In its own protection, the colony has been forced to forbid further immigration, except at an approximate rate of fifty a day. Its only shield against a smothering horde of advancing people is the effectiveness of its land and marine police. To the extent that the border police can restrain illegal immigration, the colony may be able to catch up with its housing needs, provided, of course, that the birth rate tapers off.
The colony’s marine police are a small, well-trained force contending with overwhelming odds. Their fleet of 27 boats and 610 men is charged with patrolling 400 miles of coastline and 728 square miles of territorial waters. They have one 58-foot boat with a top speed of 22 knots and three jet boats of 20-foot length, useful in hot pursuit, with a maximum speed of 42 knots. Their 70-foot launches mount a 50-caliber Browning machine-gun on the foredeck and carry a cache of smaller arms, but they deliver no more than 11 knots.
As many as five of the patrol boats may be out on duty at one time, but the sea lanes from Macao and China are crowded with ships at all hours. A police launch cruising along the western edge of Hong Kong waters on a clear day will often have forty vessels within its sight.
There are red sails in every sunset off Lantau, largest and westernmost of Hong Kong’s 237 islands. The skipper of a police launch may spend every spare moment scanning the horizon for suspicious-looking craft, but even in full daylight he cannot hope to detect and halt all the smugglers. At night, when the smugglers slip through fog or run without lights, the skipper’s chances are considerably slimmer. The Red Chinese gunboats are also on the prowl just beyond territorial limits, hoping to catch their runaway countrymen, but they are often unsuccessful.
The Hong Kong courts charged 1,551 illegal immigrants in 1961; another 1,763 were intercepted by the marine police and sent back to China. Thousands of others slipped through the net either at Macao or Hong Kong. Here are a few typical incidents that occurred during two months in the winter of 1961-62.
Eighty-three men, women, and children stole a Chinese military launch and escaped to Macao. Marine police caught seventy-three illegal immigrants in a motor junk off Lamma Island. Police discovered thirty-two men and women attempting to slip past Castle Peak in a sailing junk. A woman and two children were arrested in Tai Tam Bay, Hong Kong Island. A Communist gunboat intercepted a sampan near Lappa Island, opposite Macao, firing shots into the hull and driving the dozen women and children aboard back to Red territory. A Red gunboat fired on a junk at the mouth of the Canton River estuary, sinking it with all twenty-nine immigrants aboard.
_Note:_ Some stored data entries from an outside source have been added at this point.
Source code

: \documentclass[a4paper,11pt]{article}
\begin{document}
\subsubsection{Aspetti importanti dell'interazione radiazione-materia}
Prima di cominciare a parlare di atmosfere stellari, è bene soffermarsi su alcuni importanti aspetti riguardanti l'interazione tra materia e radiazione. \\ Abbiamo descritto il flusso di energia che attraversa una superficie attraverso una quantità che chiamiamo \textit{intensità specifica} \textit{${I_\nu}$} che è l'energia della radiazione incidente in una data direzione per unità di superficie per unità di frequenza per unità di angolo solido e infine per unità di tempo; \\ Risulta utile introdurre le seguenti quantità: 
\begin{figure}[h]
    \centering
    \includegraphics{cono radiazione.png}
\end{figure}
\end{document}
During the same period, an unknown number of illegal immigrants swam across Starling Inlet from the Chinese mainland to Hong Kong, using rafts and basketballs to keep themselves afloat. A middle-aged man swam from Lappa Island to Macao under the muzzles of Communist guns to visit his son. On every dark night or at any time there is a chance of screening their passage in foggy or overcast weather, the immigrants keep coming in.
Marine police inspectors say there is a well-organized traffic in smuggling illegal immigrants. Smugglers can buy a second-hand junk in Macao and stuff its hold with twenty to forty immigrants. They have a regular scale of prices based on the financial blood-count of each customer; $40 for well-heeled Shanghai Chinese, $30 for a moderately solvent Fukienese, and $13 to $20 for a Cantonese farmer or laborer. If the smugglers fall into the hands of the marine police, they may spend a year in prison, and their passengers will be sent back to an ice-cold reception in Red China. Jail sentences seldom keep smugglers from returning to the trade; the profits justify the risk.
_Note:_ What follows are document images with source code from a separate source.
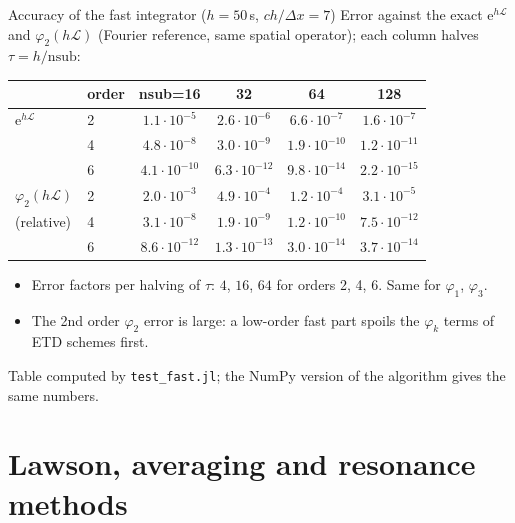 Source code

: \documentclass[aspectratio=169,10pt]{beamer}
\newcommand{\ee}{\mathrm{e}}
\newcommand{\LL}{\mathcal{L}}   %
\newcommand{\ph}{\varphi}
\begin{document}
\begin{frame}{Accuracy of the fast integrator ($h=50$\,s, $ch/\Delta x=7$)}
  Error against the exact $\ee^{h\LL}$ and $\ph_2(h\LL)$ (Fourier reference, same spatial operator); each column halves $\tau=h/\text{nsub}$:
  \medskip
  \begin{center}
  \small
  \begin{tabular}{llcccc}
    \toprule
     & order & nsub=16 & 32 & 64 & 128\\
    \midrule
    $\ee^{h\LL}$   & 2 & $1.1\cdot10^{-5}$ & $2.6\cdot10^{-6}$ & $6.6\cdot10^{-7}$ & $1.6\cdot10^{-7}$\\
                   & 4 & $4.8\cdot10^{-8}$ & $3.0\cdot10^{-9}$ & $1.9\cdot10^{-10}$ & $1.2\cdot10^{-11}$\\
                   & 6 & $4.1\cdot10^{-10}$ & $6.3\cdot10^{-12}$ & $9.8\cdot10^{-14}$ & $2.2\cdot10^{-15}$\\
    \midrule
    $\ph_2(h\LL)$  & 2 & $2.0\cdot10^{-3}$ & $4.9\cdot10^{-4}$ & $1.2\cdot10^{-4}$ & $3.1\cdot10^{-5}$\\
    (relative)     & 4 & $3.1\cdot10^{-8}$ & $1.9\cdot10^{-9}$ & $1.2\cdot10^{-10}$ & $7.5\cdot10^{-12}$\\
                   & 6 & $8.6\cdot10^{-12}$ & $1.3\cdot10^{-13}$ & $3.0\cdot10^{-14}$ & $3.7\cdot10^{-14}$\\
    \bottomrule
  \end{tabular}
  \end{center}
  \begin{itemize}
    \item Error factors per halving of $\tau$: $4$, $16$, $64$ for orders 2, 4, 6. Same for $\ph_1$, $\ph_3$.
    \item The 2nd order $\ph_2$ error is large: a low-order fast part spoils the $\ph_k$ terms of ETD schemes first.
  \end{itemize}
  {\scriptsize Table computed by \texttt{test\_fast.jl}; the NumPy version of the algorithm gives the same numbers.}
\end{frame}

\section{Lawson, averaging and resonance methods}
\end{document}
“If we catch a boat with people that look like genuine fishermen, we may warn them to get a Hong Kong operating license and let them go,” a marine police inspector said. “If we spot one that looks like a regular smuggler, we arrest the whole bunch.”
The marine police crews are predominantly Cantonese; first-class seamen and courageous policemen, but at best they can scarcely hope to snare more than a minority of those who are determined to break through the blockade. When the successful ones reach Hong Kong Island or one of the sheltered coves of the New Territories, they are met by friends, relatives or confederates of the smugglers. They vanish into the almost impenetrable masses of Chinese and emerge a few months later to register as residents. In most cases the British have no alternative but to accept them.